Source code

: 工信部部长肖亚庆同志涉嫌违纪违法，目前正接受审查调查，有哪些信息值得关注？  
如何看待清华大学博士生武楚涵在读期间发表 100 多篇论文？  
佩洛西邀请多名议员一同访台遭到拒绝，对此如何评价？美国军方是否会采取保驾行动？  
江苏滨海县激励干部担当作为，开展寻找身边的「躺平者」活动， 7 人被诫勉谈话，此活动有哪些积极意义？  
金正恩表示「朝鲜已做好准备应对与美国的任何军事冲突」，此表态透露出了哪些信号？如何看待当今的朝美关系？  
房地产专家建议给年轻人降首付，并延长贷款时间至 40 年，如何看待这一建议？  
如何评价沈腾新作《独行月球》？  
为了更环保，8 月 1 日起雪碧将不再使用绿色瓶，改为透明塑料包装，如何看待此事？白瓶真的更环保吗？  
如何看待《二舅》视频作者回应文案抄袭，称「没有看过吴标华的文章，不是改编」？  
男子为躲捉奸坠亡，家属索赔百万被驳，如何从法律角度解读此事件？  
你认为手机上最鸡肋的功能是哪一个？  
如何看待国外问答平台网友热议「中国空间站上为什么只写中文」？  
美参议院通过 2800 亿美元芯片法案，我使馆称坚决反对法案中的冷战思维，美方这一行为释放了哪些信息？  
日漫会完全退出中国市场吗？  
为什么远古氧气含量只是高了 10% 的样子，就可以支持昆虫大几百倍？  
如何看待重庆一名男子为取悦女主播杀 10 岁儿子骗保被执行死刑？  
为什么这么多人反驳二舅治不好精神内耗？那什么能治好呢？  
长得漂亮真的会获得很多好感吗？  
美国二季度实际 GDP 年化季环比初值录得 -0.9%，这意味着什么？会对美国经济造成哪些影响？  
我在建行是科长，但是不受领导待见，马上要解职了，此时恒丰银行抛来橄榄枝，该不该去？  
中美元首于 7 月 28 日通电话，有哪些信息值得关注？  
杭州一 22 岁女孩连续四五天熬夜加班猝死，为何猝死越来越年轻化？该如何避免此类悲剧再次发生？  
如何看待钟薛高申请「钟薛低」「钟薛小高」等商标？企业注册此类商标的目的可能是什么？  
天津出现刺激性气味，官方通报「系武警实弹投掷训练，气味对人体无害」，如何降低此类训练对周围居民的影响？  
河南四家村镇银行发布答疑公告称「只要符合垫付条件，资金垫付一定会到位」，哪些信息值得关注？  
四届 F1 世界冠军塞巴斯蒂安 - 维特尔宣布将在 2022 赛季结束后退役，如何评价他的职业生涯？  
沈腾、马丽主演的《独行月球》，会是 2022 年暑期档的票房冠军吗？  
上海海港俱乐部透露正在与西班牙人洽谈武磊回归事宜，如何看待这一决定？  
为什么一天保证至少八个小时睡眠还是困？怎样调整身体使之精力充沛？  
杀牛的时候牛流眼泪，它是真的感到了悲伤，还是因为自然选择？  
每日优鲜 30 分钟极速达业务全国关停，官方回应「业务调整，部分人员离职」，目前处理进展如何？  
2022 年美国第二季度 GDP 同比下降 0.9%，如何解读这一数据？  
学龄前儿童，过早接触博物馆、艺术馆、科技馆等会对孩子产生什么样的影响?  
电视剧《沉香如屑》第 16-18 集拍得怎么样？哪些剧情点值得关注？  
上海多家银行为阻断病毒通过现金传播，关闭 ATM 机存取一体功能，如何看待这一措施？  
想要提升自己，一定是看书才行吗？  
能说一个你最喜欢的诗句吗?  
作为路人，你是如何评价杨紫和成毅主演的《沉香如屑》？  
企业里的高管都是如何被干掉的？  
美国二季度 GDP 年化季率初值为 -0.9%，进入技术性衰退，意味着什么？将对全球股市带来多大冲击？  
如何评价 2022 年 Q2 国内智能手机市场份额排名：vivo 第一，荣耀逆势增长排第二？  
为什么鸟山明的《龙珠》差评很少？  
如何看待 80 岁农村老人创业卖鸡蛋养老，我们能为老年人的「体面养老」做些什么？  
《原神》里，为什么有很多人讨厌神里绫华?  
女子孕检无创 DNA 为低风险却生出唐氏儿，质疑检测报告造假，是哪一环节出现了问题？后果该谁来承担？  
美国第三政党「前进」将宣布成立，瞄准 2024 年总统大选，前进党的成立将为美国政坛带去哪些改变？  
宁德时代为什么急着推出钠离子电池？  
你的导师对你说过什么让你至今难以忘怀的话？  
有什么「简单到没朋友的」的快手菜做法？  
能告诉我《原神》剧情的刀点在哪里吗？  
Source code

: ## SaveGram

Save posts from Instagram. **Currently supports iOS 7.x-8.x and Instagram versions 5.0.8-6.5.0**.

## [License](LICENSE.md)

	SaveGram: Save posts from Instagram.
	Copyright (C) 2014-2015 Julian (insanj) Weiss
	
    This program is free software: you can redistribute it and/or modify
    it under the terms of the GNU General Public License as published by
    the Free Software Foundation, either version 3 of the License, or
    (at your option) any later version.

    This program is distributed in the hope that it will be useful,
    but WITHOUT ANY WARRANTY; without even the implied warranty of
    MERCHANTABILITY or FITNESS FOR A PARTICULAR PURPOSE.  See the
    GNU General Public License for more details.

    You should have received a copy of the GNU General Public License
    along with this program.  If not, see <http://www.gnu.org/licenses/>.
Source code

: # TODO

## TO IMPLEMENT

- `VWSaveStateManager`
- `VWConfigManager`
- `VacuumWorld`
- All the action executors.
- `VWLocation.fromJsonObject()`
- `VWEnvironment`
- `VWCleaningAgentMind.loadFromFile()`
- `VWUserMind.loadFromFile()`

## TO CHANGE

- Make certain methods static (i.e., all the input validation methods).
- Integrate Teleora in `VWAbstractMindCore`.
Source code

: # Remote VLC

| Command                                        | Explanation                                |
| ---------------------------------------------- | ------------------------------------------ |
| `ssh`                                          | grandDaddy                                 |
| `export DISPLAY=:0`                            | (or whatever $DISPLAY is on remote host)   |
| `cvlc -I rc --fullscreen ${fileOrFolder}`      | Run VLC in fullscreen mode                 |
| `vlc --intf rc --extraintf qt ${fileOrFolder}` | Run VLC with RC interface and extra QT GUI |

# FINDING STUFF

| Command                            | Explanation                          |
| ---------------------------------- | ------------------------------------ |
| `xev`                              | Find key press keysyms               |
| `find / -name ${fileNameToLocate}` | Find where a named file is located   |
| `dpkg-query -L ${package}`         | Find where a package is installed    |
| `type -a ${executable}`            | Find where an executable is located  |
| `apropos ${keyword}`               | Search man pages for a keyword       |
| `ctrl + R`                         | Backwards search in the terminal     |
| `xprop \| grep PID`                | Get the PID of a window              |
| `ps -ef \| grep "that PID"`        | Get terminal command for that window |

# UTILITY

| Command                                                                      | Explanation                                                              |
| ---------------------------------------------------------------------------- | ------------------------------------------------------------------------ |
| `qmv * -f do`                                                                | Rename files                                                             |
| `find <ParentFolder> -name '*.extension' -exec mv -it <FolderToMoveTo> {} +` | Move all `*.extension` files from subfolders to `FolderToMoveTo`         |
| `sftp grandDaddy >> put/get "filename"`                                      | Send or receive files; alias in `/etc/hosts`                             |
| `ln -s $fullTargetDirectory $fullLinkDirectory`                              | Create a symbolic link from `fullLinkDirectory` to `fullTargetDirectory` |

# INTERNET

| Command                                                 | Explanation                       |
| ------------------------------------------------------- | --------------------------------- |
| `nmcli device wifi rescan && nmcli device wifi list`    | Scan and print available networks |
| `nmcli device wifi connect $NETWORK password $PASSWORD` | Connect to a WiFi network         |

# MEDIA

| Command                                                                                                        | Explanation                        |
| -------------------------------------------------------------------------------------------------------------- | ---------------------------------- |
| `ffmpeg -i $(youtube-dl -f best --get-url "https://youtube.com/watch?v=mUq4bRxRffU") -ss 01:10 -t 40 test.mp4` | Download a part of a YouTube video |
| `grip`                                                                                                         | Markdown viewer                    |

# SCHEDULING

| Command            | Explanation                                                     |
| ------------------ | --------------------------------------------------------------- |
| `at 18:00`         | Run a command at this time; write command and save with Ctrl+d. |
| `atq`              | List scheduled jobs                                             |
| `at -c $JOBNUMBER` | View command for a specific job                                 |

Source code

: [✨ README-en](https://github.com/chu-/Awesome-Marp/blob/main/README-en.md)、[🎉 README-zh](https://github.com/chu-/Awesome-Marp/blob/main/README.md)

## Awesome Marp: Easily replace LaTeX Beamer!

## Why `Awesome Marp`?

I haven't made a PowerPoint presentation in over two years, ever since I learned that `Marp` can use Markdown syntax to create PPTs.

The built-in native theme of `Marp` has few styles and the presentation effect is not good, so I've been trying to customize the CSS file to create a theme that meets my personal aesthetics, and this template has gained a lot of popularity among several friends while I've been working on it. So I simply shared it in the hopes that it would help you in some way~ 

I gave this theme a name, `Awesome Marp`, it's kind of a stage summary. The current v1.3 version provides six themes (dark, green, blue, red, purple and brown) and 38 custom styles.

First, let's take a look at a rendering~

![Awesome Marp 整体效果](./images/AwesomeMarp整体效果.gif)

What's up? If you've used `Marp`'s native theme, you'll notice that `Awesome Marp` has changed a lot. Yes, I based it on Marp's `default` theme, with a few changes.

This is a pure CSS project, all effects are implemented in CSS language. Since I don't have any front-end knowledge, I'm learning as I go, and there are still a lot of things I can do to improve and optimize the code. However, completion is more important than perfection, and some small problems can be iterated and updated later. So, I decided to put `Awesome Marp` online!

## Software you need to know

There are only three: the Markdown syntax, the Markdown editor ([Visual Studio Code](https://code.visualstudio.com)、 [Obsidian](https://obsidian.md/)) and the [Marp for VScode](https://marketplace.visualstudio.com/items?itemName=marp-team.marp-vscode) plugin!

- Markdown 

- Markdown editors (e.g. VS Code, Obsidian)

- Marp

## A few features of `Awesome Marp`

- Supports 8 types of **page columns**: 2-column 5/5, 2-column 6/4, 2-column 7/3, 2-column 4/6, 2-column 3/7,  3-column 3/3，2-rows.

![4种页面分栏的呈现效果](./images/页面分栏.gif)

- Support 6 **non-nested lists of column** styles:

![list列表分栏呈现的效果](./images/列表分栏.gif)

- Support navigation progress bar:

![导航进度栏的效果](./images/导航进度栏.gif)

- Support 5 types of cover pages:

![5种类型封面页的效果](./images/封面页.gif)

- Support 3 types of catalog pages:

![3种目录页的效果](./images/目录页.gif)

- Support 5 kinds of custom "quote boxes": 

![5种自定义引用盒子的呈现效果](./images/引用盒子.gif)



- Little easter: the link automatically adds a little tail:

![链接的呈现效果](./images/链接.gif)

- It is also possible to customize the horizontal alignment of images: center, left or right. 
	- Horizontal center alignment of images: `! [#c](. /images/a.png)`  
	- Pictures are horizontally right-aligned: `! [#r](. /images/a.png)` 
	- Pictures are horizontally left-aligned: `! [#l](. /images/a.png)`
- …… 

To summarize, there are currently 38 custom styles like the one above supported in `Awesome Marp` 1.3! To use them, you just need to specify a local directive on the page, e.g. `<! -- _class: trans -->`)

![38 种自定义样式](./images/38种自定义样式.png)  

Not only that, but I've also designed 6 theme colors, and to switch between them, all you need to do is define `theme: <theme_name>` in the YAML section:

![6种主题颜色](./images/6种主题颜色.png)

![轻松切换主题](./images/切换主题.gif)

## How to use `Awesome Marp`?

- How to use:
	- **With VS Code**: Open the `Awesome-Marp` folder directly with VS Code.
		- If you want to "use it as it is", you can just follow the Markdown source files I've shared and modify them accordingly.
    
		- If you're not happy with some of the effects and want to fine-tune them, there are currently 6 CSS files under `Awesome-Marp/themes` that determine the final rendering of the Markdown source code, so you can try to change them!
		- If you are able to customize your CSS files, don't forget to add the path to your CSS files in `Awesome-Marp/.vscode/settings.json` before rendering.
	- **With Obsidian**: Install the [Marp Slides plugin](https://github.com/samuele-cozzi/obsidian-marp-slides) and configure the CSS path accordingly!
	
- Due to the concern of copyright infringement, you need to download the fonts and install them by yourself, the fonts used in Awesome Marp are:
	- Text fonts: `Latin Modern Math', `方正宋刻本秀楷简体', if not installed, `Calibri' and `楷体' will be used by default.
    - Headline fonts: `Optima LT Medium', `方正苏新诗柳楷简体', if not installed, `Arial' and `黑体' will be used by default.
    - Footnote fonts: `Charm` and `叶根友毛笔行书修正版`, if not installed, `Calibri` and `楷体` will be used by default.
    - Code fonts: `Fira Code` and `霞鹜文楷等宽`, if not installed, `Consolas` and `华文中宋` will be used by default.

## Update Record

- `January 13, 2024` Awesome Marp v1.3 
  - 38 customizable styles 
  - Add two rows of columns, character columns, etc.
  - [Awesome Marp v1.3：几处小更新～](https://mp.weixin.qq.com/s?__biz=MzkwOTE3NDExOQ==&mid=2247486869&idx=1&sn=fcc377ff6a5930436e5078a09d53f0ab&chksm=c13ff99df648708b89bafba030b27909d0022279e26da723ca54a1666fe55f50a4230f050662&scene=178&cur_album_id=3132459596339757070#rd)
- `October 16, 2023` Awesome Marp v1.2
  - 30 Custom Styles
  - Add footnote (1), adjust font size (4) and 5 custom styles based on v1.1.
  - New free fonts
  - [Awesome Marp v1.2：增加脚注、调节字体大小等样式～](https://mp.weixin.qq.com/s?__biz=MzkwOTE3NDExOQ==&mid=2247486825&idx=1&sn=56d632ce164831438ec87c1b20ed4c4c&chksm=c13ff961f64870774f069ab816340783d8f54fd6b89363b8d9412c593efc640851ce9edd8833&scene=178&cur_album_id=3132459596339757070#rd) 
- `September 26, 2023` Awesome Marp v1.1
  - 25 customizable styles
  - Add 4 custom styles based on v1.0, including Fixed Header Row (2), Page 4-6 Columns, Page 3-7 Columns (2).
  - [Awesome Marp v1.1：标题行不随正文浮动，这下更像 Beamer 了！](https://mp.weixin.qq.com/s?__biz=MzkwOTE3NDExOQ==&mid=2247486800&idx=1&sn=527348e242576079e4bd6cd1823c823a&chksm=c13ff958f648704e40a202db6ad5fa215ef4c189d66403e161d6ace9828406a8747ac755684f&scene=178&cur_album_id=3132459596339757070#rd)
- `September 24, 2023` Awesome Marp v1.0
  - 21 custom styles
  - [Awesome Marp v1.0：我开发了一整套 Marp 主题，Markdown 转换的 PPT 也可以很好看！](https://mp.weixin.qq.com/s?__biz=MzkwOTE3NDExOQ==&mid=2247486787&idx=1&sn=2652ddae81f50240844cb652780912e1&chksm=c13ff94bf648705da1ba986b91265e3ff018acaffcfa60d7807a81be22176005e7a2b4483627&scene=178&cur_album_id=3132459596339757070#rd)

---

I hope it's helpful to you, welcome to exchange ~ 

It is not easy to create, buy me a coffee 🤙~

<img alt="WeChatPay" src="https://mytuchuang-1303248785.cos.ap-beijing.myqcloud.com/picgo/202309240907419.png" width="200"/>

Work task ->
Set down again, word for word, the stretch of records from the line with "- Make certain" to the line with "where a package", both of those lines included.

Output below ->
- Make certain methods static (i.e., all the input validation methods).
- Integrate Teleora in `VWAbstractMindCore`.
Source code

: # Remote VLC

| Command                                        | Explanation                                |
| ---------------------------------------------- | ------------------------------------------ |
| `ssh`                                          | grandDaddy                                 |
| `export DISPLAY=:0`                            | (or whatever $DISPLAY is on remote host)   |
| `cvlc -I rc --fullscreen ${fileOrFolder}`      | Run VLC in fullscreen mode                 |
| `vlc --intf rc --extraintf qt ${fileOrFolder}` | Run VLC with RC interface and extra QT GUI |

# FINDING STUFF

| Command                            | Explanation                          |
| ---------------------------------- | ------------------------------------ |
| `xev`                              | Find key press keysyms               |
| `find / -name ${fileNameToLocate}` | Find where a named file is located   |
| `dpkg-query -L ${package}`         | Find where a package is installed    |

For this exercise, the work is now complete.